#### YOUR TASK:
Every line that contains "resources" must be located and copied from the data.

#### GIVEN RECORDS:

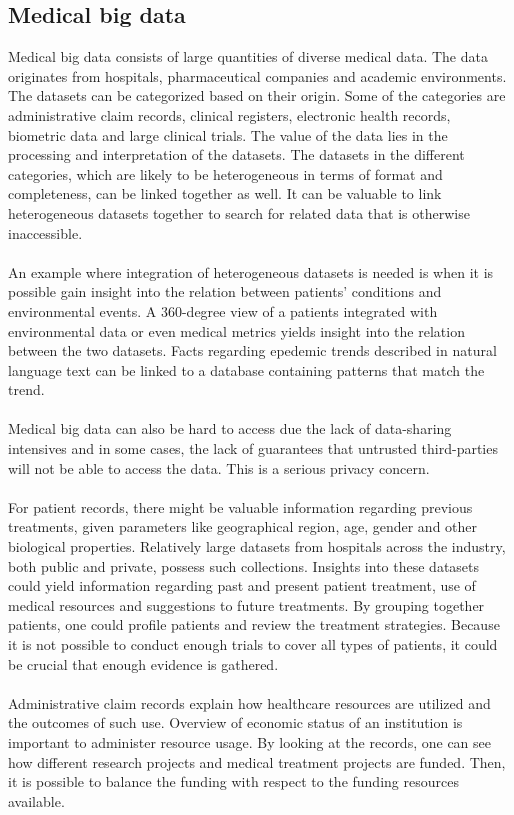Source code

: \subsection{Medical big data}
Medical big data consists of large quantities of diverse medical data. The data originates from hospitals, pharmaceutical companies and academic environments. The datasets can be categorized based on their origin. Some of the categories are administrative claim records, clinical registers, electronic health records, biometric data and large clinical trials. The value of the data lies in the processing and interpretation of the datasets. The datasets in the different categories, which are likely to be heterogeneous in terms of format and completeness, can be linked together as well. It can be valuable to link heterogeneous datasets together to search for related data that is otherwise inaccessible.\cite{wp}
\\\\
An example where integration of heterogeneous datasets is needed is when it is possible gain insight into the relation between patients' conditions and environmental events. A 360-degree view of a patients integrated with environmental data or even medical metrics yields insight into the relation between the two datasets. Facts regarding epedemic trends described in natural language text can be linked to a database containing patterns that match the trend. \cite{integration}
\\\\
Medical big data can also be hard to access due the lack of data-sharing intensives and in some cases, the lack of guarantees that untrusted third-parties will not be able to access the data. This is a serious privacy concern. 
\\\\
For patient records, there might be valuable information regarding previous treatments, given parameters like geographical region, age, gender and other biological properties. Relatively large datasets from hospitals across the industry, both public and private, possess such collections. Insights into these datasets could yield information regarding past and present patient treatment, use of medical resources and suggestions to future treatments. By grouping together patients, one could profile patients and review the treatment strategies. Because it is not possible to conduct enough trials to cover all types of patients, it could be crucial that enough evidence is gathered. \cite{mbd3}
\\\\
Administrative claim records explain how healthcare resources are utilized and the outcomes of such use. Overview of economic status of an institution is important to administer resource usage. By looking at the records, one can see how different research projects and medical treatment projects are funded. Then, it is possible to balance the funding with respect to the funding resources available.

#### THE ANSWER:
For patient records, there might be valuable information regarding previous treatments, given parameters like geographical region, age, gender and other biological properties. Relatively large datasets from hospitals across the industry, both public and private, possess such collections. Insights into these datasets could yield information regarding past and present patient treatment, use of medical resources and suggestions to future treatments. By grouping together patients, one could profile patients and review the treatment strategies. Because it is not possible to conduct enough trials to cover all types of patients, it could be crucial that enough evidence is gathered. \cite{mbd3}
Administrative claim records explain how healthcare resources are utilized and the outcomes of such use. Overview of economic status of an institution is important to administer resource usage. By looking at the records, one can see how different research projects and medical treatment projects are funded. Then, it is possible to balance the funding with respect to the funding resources available.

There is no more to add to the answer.